• _Exercise objective_: Begin at the line below that has "This is based" and stop after the line that has "know it yet...". Please restate only those lines, word for word.

Records contained in a dataset:
────────────────

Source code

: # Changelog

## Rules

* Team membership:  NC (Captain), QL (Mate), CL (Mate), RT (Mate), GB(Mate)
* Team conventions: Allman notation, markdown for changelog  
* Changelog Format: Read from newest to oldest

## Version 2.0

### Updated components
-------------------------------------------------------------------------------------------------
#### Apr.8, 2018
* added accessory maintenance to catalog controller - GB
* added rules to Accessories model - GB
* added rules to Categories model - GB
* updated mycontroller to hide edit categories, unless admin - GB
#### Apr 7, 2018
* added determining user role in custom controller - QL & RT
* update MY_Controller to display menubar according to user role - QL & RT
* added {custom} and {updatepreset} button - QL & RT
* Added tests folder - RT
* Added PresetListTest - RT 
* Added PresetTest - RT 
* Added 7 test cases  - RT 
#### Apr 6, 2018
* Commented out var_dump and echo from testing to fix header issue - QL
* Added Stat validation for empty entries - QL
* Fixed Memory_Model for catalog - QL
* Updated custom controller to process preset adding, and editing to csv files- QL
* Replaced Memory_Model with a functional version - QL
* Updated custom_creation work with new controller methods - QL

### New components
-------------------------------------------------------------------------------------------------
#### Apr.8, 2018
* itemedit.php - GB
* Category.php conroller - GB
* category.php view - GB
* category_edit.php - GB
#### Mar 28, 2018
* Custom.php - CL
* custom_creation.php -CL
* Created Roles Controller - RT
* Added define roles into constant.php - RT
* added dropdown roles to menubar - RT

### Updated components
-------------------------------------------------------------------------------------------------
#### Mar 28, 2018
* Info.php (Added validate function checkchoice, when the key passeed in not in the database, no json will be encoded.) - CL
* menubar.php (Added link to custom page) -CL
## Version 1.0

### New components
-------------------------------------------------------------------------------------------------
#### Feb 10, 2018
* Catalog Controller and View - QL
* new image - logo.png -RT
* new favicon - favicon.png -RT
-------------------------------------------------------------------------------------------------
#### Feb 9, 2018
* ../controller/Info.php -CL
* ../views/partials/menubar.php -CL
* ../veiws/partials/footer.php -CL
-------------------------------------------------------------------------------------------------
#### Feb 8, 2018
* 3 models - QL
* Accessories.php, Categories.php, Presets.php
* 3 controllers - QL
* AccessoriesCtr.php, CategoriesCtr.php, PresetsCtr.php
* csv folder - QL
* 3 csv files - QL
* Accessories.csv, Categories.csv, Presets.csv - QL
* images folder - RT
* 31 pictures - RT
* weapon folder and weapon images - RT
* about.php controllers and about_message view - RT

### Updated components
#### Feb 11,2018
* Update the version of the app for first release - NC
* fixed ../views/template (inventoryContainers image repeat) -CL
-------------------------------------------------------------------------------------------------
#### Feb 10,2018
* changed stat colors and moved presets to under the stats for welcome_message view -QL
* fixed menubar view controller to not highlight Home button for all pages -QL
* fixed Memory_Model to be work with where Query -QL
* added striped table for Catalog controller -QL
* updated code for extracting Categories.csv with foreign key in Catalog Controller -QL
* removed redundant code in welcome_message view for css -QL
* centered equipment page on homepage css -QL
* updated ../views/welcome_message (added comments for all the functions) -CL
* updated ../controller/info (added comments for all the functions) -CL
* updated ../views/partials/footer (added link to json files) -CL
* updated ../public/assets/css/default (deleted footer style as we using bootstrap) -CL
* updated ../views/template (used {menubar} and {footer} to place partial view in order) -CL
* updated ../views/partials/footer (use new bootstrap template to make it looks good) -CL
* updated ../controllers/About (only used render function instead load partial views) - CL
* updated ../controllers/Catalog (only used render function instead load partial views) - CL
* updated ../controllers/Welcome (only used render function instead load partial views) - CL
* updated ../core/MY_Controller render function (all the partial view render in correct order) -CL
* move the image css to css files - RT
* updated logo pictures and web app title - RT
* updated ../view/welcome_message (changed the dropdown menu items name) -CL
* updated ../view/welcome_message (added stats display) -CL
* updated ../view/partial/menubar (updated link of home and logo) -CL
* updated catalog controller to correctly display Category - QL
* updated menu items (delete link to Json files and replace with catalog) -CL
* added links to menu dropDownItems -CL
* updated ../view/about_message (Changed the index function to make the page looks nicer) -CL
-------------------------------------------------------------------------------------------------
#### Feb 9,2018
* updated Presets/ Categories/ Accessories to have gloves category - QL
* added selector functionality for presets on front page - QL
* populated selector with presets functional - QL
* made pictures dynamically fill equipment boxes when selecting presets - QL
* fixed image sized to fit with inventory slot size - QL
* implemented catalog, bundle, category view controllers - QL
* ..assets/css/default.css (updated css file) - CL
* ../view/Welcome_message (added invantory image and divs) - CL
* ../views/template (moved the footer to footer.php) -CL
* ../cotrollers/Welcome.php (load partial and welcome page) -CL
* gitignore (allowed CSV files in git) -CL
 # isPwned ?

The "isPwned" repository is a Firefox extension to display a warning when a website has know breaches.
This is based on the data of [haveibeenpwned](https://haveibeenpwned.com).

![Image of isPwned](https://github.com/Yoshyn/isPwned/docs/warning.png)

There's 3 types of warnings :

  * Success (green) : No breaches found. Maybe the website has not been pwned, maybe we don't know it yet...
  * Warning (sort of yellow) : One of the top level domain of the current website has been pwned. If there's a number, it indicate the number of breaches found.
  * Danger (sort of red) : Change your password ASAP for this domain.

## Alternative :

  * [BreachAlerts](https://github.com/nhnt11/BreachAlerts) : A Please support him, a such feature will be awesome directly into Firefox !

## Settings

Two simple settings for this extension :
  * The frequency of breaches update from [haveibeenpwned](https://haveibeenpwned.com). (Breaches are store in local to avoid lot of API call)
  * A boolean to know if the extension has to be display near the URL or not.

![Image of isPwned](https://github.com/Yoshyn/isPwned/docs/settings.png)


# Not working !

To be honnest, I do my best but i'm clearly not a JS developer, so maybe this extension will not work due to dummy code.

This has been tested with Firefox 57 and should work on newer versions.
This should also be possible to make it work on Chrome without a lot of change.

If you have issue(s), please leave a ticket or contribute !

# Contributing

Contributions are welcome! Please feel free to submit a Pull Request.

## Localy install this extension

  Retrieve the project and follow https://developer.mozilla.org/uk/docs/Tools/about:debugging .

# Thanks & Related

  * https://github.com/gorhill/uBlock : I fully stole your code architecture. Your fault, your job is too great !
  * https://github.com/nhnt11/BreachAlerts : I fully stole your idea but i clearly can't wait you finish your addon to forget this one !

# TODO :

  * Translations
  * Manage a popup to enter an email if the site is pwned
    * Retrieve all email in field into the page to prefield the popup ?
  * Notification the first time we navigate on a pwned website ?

────────────────

• _Task result_:
This is based on the data of [haveibeenpwned](https://haveibeenpwned.com).

![Image of isPwned](https://github.com/Yoshyn/isPwned/docs/warning.png)

There's 3 types of warnings :

  * Success (green) : No breaches found. Maybe the website has not been pwned, maybe we don't know it yet...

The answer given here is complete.